Aim of the task: Please copy the data below exactly, from its first line through the line holding "# License Information", and skip the pictures.

Data for review: Begin

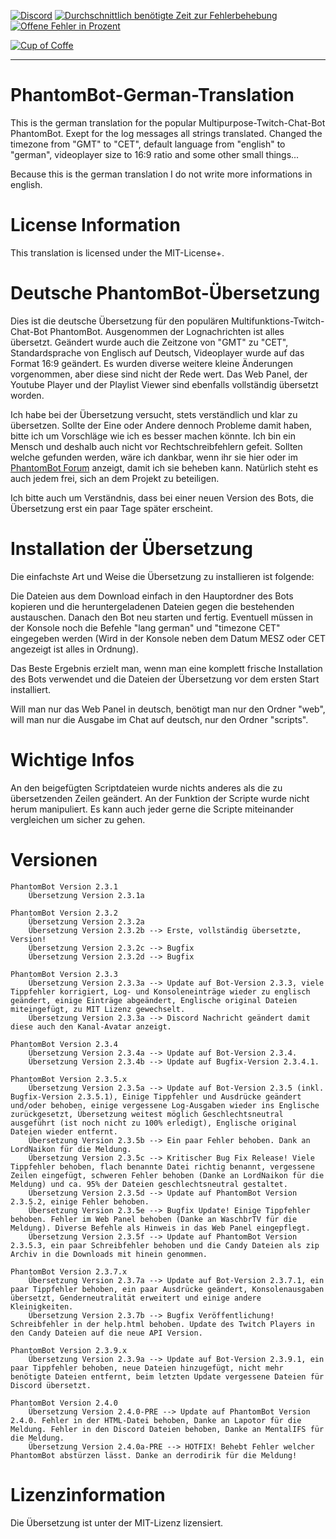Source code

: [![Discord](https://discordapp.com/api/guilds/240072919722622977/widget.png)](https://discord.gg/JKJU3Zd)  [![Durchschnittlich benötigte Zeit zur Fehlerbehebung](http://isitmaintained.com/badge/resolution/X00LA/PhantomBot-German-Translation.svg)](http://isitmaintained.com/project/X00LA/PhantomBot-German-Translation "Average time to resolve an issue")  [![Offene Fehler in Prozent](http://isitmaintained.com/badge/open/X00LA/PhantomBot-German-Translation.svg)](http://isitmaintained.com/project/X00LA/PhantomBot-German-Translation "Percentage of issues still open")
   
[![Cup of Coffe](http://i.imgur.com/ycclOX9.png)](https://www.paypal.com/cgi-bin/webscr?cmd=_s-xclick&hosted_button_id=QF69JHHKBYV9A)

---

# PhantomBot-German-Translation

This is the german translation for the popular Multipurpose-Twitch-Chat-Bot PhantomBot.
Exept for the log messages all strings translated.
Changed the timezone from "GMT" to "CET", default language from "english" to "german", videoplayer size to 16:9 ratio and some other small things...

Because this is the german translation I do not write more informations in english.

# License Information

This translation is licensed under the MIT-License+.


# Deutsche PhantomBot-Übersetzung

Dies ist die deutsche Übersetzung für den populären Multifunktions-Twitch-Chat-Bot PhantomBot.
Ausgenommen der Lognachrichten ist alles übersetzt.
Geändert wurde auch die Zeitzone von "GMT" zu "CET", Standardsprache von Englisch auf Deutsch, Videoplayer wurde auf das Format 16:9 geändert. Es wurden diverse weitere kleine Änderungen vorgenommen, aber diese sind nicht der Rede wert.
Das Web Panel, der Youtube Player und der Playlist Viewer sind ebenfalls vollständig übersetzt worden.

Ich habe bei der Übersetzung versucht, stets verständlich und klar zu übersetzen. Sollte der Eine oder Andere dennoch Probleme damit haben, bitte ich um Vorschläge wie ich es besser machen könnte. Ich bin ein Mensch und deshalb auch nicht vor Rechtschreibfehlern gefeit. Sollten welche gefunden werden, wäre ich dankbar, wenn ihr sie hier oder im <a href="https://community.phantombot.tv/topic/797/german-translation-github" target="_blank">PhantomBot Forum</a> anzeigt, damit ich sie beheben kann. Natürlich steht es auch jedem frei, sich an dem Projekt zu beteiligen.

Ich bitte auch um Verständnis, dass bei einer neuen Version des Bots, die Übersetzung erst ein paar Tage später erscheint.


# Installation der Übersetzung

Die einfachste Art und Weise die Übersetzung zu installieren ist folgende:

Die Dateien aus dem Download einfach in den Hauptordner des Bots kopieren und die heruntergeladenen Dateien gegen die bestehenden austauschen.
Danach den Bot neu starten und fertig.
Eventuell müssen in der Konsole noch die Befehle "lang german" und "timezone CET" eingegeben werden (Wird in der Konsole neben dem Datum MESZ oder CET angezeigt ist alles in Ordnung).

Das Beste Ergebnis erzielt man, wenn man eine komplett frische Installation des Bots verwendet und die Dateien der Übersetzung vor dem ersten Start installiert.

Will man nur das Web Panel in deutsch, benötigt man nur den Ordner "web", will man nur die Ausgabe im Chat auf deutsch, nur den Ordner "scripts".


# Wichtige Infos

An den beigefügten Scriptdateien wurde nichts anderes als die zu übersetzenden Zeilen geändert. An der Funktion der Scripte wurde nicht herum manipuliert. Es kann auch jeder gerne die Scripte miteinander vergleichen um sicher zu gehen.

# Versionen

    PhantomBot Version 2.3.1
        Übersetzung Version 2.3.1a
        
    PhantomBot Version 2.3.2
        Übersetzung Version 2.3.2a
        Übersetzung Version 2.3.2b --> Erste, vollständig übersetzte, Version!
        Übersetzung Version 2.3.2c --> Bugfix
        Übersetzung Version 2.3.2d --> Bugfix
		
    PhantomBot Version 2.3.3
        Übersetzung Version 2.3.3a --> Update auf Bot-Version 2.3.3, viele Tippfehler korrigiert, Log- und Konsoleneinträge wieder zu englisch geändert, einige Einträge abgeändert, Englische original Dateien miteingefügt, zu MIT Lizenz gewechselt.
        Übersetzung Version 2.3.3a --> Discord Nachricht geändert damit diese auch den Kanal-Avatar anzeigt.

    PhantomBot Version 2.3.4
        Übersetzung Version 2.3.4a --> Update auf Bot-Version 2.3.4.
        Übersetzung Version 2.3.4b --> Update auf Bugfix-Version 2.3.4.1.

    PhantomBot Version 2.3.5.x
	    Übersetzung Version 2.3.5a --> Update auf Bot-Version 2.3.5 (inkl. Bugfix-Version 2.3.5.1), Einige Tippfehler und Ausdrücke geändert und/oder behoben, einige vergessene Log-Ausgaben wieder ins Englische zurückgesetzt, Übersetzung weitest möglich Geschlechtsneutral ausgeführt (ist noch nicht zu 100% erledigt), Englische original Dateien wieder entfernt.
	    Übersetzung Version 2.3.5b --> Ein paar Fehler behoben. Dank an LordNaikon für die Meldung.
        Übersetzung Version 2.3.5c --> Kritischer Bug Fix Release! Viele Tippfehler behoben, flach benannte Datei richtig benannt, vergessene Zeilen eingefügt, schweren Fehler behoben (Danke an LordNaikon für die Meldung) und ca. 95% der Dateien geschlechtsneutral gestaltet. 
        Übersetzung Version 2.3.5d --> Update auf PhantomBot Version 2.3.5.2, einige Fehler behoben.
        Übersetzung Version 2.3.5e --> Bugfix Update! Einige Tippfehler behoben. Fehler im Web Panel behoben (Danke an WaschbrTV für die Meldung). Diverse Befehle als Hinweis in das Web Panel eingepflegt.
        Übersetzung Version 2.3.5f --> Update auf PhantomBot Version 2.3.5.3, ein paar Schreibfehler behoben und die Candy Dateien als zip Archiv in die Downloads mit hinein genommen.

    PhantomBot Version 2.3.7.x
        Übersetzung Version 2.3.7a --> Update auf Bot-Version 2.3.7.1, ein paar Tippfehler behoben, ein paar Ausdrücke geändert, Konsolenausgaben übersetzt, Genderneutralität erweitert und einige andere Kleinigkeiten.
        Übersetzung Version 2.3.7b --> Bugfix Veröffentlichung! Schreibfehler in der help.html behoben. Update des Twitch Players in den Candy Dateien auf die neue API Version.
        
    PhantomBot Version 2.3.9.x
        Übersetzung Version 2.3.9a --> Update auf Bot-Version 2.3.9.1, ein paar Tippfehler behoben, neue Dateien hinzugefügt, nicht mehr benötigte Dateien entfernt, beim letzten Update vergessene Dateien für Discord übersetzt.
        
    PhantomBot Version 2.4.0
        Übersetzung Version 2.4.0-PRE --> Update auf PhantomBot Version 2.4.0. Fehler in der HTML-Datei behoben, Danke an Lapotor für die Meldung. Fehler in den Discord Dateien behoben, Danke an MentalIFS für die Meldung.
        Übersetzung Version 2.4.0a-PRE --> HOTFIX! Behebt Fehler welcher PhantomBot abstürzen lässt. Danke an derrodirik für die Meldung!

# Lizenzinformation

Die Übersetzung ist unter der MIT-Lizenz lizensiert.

Data for review: End

Solution to this exercise:
Source code

: [![Discord](https://discordapp.com/api/guilds/240072919722622977/widget.png)](https://discord.gg/JKJU3Zd)  [![Durchschnittlich benötigte Zeit zur Fehlerbehebung](http://isitmaintained.com/badge/resolution/X00LA/PhantomBot-German-Translation.svg)](http://isitmaintained.com/project/X00LA/PhantomBot-German-Translation "Average time to resolve an issue")  [![Offene Fehler in Prozent](http://isitmaintained.com/badge/open/X00LA/PhantomBot-German-Translation.svg)](http://isitmaintained.com/project/X00LA/PhantomBot-German-Translation "Percentage of issues still open")
   
[![Cup of Coffe](http://i.imgur.com/ycclOX9.png)](https://www.paypal.com/cgi-bin/webscr?cmd=_s-xclick&hosted_button_id=QF69JHHKBYV9A)

---

# PhantomBot-German-Translation

This is the german translation for the popular Multipurpose-Twitch-Chat-Bot PhantomBot.
Exept for the log messages all strings translated.
Changed the timezone from "GMT" to "CET", default language from "english" to "german", videoplayer size to 16:9 ratio and some other small things...

Because this is the german translation I do not write more informations in english.

# License Information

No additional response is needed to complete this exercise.